Rats: Observations on the History and Habitat of the City’s Most Unwanted Inhabitants by Robert Sullivan

Rats: Observations on The History and Habitat of the City’s Most Unwanted Inhabitants by Robert Sullivan

Bloomsbury, New York, 2004

From my TBR pile.

Some of you may know I have a thing about animals.  Domesticated animals, wild animals, animals with back bones, animals with exoskeletons, and animals with no skeletons at all.  I  like rats and have even kept them as pets.

Rats is a book that made me laugh and made my skin crawl (not an easy thing to do).   A pair of rats can produce 15,000 baby rats a year.  Rats can gnaw through concrete.  A rat’s skeleton can collapse, allowing the rat to pass through a space the size of its skull.

Robert Sullivan, interested in rats because of their shared habitat with humans, spent a year investigating a rat-invested alley in New York City.  His book is crammed with rat facts, thoughts about rat-human interactions and the history of New York.  The people in this book are a fascinating and eccentric collection of city garbage managers, rat-catchers and rat specialists.   Sullivan takes full advantage of their stories as he makes some interesting connections about our relationship with these rodents.

Sometimes, I confess, as I sat in the alley late that summer and watched a rat emerge, as I studied its now predictable but still surprising path towards food, I felt an odd thrill of wild delight at the notion that I could perhaps  myself catch that rat, trap it.  It occurred to me that the rat catcher, spending his time in basements, dilapidated apartments and alleys, is, in a strange way, part of the rat’s natural environment, more so than the average rat-avoiding citizen.

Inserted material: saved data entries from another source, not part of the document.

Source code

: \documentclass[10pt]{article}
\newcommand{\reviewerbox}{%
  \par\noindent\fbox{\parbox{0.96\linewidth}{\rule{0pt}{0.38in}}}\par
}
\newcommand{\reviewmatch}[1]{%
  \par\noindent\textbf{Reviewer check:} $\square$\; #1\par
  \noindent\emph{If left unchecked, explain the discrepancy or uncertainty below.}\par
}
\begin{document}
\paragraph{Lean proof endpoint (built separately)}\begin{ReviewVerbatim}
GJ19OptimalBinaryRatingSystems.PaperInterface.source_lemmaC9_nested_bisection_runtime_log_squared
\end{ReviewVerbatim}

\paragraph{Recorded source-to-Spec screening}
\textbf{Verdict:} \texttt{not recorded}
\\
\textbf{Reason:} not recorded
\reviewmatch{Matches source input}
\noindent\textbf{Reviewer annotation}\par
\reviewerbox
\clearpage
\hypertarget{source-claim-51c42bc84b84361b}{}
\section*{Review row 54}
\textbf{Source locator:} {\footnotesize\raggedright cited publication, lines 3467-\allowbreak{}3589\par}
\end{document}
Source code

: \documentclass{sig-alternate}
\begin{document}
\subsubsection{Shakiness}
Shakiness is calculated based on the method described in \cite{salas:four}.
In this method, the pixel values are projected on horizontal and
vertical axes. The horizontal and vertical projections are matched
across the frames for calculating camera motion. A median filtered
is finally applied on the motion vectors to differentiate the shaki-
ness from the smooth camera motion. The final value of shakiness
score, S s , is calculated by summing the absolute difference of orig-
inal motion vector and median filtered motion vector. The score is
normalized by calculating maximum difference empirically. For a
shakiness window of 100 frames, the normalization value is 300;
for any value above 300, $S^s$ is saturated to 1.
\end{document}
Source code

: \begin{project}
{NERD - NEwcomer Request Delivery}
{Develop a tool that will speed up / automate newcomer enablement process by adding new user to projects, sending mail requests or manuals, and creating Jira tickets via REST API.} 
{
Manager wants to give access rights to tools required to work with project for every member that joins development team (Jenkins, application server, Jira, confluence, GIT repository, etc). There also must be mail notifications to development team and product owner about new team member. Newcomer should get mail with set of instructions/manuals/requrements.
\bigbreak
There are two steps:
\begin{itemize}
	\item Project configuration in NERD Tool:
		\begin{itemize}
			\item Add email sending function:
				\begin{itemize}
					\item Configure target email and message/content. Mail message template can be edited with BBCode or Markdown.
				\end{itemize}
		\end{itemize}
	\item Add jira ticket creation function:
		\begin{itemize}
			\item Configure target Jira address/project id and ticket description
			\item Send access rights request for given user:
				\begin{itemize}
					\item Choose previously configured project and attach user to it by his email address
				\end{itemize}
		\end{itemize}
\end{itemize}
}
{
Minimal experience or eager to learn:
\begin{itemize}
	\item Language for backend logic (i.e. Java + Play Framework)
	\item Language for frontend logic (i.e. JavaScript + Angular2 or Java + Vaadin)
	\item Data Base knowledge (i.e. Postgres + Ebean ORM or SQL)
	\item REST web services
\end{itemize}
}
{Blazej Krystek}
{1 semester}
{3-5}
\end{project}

Trapping would provide a means to observing a wild Rattus norvegicus up close.   From page 130

Sullivan’s understanding of human impact on an urban environment, and his curiosity about the way we and rats have evolved to live together, make this a fun and enjoyable read (if it doesn’t gross you out)  and I have to say that the times I’ve spent in NYC I was much more freaked out by the scurrying of cockroaches than the occasional sight of a rat running up an alley!

Rats have adapted to live around and take advantage of humans.  It is not their fault that they are so smart and we are so messy.  An added bonus, the beautiful cover by Pete Sís.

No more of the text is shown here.